> [WORK ITEM]
Every line from the one with "Shift+Click to select" to the one with "- 02.07.2024 **v0.1** - Initial prototype", including those two, is to be copied exactly; all other lines of the entries below are left out.

> [RECORDS FOR THE TASK]

┌──

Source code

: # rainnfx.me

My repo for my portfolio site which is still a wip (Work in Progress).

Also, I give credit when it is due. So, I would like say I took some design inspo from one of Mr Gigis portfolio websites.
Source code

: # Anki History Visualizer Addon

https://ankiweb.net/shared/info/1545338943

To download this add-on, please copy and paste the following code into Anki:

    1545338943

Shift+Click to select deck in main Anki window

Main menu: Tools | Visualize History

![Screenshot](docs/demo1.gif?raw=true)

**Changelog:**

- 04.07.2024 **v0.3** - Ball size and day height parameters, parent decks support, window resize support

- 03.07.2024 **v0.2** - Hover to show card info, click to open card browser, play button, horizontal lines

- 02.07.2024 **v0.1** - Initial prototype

└──
┌──

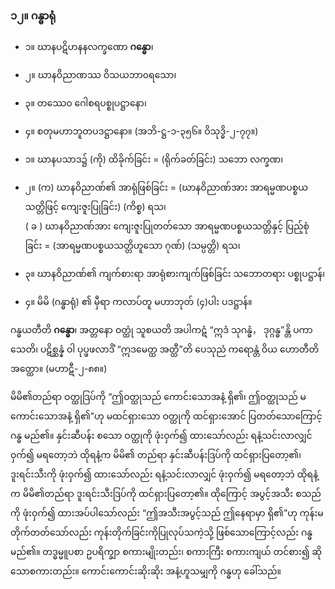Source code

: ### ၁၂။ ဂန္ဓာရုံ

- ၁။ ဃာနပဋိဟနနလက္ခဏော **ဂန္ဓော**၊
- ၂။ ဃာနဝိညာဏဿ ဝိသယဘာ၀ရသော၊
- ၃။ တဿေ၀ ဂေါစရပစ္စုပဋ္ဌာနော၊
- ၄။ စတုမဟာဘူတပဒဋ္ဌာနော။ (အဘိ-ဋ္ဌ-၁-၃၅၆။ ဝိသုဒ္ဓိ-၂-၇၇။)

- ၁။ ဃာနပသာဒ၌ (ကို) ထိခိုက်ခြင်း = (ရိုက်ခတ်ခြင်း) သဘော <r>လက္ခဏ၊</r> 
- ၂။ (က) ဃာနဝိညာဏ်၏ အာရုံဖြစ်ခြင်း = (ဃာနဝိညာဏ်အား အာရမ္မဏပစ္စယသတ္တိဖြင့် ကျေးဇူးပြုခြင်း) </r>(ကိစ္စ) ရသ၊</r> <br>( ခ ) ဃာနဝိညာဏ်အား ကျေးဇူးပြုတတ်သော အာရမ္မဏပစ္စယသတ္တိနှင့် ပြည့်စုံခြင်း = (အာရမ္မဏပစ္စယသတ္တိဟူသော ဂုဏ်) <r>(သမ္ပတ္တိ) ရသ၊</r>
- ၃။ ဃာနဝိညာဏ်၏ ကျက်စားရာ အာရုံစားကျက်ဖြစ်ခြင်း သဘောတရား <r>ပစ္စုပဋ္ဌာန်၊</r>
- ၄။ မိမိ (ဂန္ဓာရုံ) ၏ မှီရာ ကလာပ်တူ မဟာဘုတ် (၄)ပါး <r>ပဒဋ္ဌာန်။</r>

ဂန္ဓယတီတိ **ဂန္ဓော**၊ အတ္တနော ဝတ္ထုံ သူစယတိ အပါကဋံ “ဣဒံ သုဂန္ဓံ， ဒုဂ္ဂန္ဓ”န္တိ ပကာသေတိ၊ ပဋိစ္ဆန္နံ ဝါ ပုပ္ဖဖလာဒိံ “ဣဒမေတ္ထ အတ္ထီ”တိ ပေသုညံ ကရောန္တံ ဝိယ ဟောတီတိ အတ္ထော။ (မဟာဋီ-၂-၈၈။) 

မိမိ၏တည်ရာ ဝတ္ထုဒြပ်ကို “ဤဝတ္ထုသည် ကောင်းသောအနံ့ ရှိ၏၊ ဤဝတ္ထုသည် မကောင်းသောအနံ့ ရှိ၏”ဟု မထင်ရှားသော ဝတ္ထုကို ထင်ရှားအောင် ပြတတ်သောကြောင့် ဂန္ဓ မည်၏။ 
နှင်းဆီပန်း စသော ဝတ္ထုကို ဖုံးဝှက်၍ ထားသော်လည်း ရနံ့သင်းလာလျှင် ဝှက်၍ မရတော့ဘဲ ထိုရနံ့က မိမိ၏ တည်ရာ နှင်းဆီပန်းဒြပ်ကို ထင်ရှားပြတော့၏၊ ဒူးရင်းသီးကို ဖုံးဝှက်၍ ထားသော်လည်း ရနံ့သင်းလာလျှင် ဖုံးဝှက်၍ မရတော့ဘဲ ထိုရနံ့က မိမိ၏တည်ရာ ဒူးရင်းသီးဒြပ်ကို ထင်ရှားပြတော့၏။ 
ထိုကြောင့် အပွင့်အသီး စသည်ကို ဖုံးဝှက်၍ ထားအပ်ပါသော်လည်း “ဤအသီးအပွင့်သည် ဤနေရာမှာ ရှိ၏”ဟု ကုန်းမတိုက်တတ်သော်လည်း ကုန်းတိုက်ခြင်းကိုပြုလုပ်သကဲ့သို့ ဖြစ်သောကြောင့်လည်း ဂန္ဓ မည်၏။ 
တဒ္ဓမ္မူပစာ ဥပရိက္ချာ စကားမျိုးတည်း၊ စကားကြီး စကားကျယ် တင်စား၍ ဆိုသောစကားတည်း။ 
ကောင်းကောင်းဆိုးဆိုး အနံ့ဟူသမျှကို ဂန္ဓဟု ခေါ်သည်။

└──

> [TASK RESPONSE]
Shift+Click to select deck in main Anki window

Main menu: Tools | Visualize History

![Screenshot](docs/demo1.gif?raw=true)

**Changelog:**

- 04.07.2024 **v0.3** - Ball size and day height parameters, parent decks support, window resize support

- 03.07.2024 **v0.2** - Hover to show card info, click to open card browser, play button, horizontal lines

- 02.07.2024 **v0.1** - Initial prototype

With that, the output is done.